The KMP algorithm achieves Θ(n) matching time with only Θ(m) preprocessing — avoiding the O(m|Σ|) cost of computing the full transition function δ. It uses an auxiliary prefix function π stored in an array π[1..m].

The Prefix Function

The prefix function π for pattern P[1..m] is defined as:

π[q] = max{k : k < q and P_k ⊐ P_q}

π[q] is the length of the longest proper prefix of P_q that is also a suffix of P_q.

Example for P = ababaca:

Key Idea

Given that q characters have matched at shift s, the next potentially valid shift is:

s' = s + (q − π[q])

At the new shift s', the first π[q] characters of P are guaranteed to match (no need to re-compare them).

The KMP Matcher

KMP-MATCHER(T, P)
  n = T.length
  m = P.length
  π = COMPUTE-PREFIX-FUNCTION(P)
  q = 0                                   // number of characters matched
  for i = 1 to n                          // scan text left to right
      while q > 0 and P[q+1] ≠ T[i]
          q = π[q]                         // next character does not match
      if P[q+1] == T[i]
          q = q + 1                        // next character matches
      if q == m                            // is all of P matched?
          print "Pattern occurs with shift" i − m
          q = π[q]                         // look for the next match

Computing the Prefix Function

COMPUTE-PREFIX-FUNCTION(P)
  m = P.length
  let π[1..m] be a new array
  π[1] = 0
  k = 0
  for q = 2 to m
      while k > 0 and P[k+1] ≠ P[q]
          k = π[k]
      if P[k+1] == P[q]
          k = k + 1
      π[q] = k
  return π

Both procedures share the same structure: KMP-MATCHER matches text T against P, while COMPUTE-PREFIX-FUNCTION matches P against itself.

Running Time Analysis

COMPUTE-PREFIX-FUNCTION runs in Θ(m) (amortized analysis):

• k starts at 0 and increases by at most 1 per iteration of the for loop (at most m − 1 total increases)
• Each while loop iteration decreases k
• k never goes negative
• Total decreases ≤ total increases ≤ m − 1
• Therefore the while loop executes at most m − 1 times total

KMP-MATCHER runs in Θ(n) by a similar aggregate amortized argument on q.

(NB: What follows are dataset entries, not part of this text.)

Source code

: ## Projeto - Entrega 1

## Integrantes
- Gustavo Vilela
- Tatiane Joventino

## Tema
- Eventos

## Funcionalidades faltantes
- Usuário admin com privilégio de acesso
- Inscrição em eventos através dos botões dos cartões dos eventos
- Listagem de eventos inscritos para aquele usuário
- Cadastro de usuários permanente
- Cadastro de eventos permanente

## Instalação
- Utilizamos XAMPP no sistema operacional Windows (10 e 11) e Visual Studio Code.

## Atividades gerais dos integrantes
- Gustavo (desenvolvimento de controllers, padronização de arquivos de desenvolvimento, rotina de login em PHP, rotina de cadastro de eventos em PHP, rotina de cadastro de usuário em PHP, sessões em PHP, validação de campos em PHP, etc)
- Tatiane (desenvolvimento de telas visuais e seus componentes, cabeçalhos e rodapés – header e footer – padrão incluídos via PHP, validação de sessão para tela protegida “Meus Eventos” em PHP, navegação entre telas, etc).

Total: Θ(m) preprocessing + Θ(n) matching = Θ(n + m)

How π Replaces δ

When the automaton is in state q and reads character a = T[i]:

1. If a = P[q+1]: match continues, move to state q + 1 (no need for π)
2. If a ≠ P[q+1]: iterate through states in π*(q) = {π[q], π[π[q]], ...} in decreasing order until finding a state q' where P[q'+1] = a, then move to q' + 1. If no such state exists, move to state 0 (or 1 if P[1] = a)

Prefix-Function Iteration Lemma (Lemma 32.5)

Define π*(q) = {π[q], π^(2)[q], π^(3)[q], ..., 0} (iterating π until reaching 0).

Then:

π*(q) = {k : k < q and P_k ⊐ P_q}

That is, iterating π enumerates all prefixes of P that are proper suffixes of P_q.

Correctness

• COMPUTE-PREFIX-FUNCTION: At the start of each for-loop iteration, k = π[q−1]. Lines 6–9 adjust k to the correct value of π[q] using Corollary 32.7:

  • If E_{q−1} = ∅ (no extendable prefix), then π[q] = 0
  • Otherwise, π[q] = 1 + max{k ∈ E_{q−1}}
  • where E_{q−1} = {k ∈ π*(q−1) : P[k+1] = P[q]}

• KMP-MATCHER: Simulates FINITE-AUTOMATON-MATCHER — after processing T[i], the state q = σ(T_i). Correctness follows from Theorem 32.4 and the equivalence of the π-based transitions to the δ transitions.

Advantages over Finite Automaton Method

KMP saves a factor of |Σ| in both preprocessing time and space by computing π instead of δ, while computing transitions "on the fly" during matching.